The city is also launching a “neighborhood slow streets” initiative that will be piloted in Dorchester’s Talbot-Norfolk Triangle and Jamaica Plain’s Stonybrook neighborhood. The initiative aims to reduce vehicle speeds to 20 miles per hour by installing raised crosswalks, speed bumps and new signage.
“Our goal with this program is to create streets where people are comfortable walking and biking on the streets outside their homes,” Fiandaca said.
In discussing these initiatives Thursday, Walsh took the chance to urge residents to be more mindful on city roads.
“I’m asking everyone who uses Boston’s streets to pledge to slow down and to drive carefully, especially during this time of year when the roads are icy and the weather can bother your visibility,” Walsh said.
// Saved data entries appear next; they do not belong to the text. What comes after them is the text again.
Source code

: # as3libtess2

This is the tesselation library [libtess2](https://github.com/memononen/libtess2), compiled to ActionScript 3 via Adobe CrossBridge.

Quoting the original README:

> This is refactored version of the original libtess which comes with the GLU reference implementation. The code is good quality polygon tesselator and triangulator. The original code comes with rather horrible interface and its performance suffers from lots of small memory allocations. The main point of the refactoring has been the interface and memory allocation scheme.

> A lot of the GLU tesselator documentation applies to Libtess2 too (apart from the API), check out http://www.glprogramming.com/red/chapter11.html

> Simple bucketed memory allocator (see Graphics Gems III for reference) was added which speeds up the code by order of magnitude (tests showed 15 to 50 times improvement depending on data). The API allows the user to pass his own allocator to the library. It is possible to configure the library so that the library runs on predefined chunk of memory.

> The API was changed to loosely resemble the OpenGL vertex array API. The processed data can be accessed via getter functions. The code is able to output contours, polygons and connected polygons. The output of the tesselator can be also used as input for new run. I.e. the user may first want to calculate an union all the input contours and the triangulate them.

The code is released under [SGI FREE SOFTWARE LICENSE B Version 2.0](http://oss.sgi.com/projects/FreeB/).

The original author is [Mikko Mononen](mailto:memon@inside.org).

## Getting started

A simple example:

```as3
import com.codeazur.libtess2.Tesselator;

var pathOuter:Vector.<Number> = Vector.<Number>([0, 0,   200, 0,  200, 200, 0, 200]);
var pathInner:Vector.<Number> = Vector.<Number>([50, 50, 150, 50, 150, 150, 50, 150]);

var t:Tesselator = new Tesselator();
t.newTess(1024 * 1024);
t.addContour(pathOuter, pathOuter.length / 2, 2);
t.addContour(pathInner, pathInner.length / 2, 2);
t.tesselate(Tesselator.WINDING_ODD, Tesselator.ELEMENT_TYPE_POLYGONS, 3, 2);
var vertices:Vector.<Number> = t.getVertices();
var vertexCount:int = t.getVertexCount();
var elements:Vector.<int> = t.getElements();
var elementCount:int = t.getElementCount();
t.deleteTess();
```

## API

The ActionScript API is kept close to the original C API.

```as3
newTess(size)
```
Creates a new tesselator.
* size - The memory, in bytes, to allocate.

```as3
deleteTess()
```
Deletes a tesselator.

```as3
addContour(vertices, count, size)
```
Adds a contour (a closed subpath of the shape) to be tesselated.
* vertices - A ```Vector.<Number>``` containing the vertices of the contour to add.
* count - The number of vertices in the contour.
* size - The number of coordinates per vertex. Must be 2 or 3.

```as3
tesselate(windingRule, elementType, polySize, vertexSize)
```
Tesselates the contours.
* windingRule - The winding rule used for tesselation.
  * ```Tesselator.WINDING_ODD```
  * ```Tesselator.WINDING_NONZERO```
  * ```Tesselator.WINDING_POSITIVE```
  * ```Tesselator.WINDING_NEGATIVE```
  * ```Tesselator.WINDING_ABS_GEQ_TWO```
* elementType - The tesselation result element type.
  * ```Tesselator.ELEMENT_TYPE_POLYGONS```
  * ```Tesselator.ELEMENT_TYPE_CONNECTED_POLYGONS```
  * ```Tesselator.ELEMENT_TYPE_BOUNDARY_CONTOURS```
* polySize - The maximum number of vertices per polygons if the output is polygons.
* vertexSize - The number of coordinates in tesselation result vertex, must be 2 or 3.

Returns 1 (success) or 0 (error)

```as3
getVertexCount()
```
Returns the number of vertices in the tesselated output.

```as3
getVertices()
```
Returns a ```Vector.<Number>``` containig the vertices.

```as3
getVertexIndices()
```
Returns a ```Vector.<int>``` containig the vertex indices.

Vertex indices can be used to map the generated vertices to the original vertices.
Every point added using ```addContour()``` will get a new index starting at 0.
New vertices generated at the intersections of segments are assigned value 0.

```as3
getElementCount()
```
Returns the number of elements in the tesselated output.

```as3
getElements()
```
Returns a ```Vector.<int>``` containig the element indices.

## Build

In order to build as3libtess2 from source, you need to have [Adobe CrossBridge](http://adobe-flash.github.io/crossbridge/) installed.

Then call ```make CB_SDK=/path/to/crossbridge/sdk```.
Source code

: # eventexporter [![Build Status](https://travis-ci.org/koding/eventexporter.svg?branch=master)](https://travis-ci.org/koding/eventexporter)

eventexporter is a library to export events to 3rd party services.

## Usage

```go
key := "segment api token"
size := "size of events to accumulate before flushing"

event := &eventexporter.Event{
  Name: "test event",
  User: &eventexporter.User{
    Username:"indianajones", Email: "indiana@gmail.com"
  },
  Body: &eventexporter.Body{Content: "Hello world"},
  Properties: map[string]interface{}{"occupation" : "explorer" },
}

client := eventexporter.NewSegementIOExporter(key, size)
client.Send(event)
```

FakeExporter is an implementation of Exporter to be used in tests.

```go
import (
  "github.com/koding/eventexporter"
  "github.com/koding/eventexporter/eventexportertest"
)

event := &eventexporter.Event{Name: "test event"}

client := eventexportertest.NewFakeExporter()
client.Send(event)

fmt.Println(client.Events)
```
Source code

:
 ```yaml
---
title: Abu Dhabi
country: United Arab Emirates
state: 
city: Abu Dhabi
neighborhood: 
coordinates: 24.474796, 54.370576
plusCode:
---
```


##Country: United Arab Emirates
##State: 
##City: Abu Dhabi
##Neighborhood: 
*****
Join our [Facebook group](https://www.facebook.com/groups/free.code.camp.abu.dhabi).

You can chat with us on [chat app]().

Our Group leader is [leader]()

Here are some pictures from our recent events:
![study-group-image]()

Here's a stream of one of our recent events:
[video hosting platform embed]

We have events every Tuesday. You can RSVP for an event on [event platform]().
The two plans announced Thursday are major steps in the city’s Vision Zero initiative, which was adopted last spring. In December, the city’s Vision Zero task force released an action plan. And last month, the city launched the Vision Zero Boston Safety Concerns Map -- an online mapping tool that allows residents to report streets they deem unsafe. The Vision Zero plan also involved raising public awareness about distracted and impaired driving.
Walsh also said Thursday that he supports recent legislative efforts to ban cellphone use while driving.
“I’m happy to see that action is being taken on a state level,” Walsh said.
The city is also working with WalkBoston, a nonprofit that works to make walking safer and easier, on an initiative to make streets safer for elderly residents. Wendy Landman, WalkBoston's executive director, said she wants the city to take long-term steps to create safer places to walk.
“We urge the city to set aside the dollars needed to make both long-term and short-term improvements,” Landman said.
Walsh said Thursday that the city will also continue to make improvements at Commonwealth Avenue and Beacon Street — the site of a fatal bike crash last fall. He said the city is also continuing to work towards installing protected bike lanes along Commonwealth Avenue — another area that has been dangerous for cyclists.
The city said it's aiming to get the two new Vision Zero initiatives — the slow streets pilot program and Massachusetts Ave./Codman Square changes -- off the ground by spring or summer.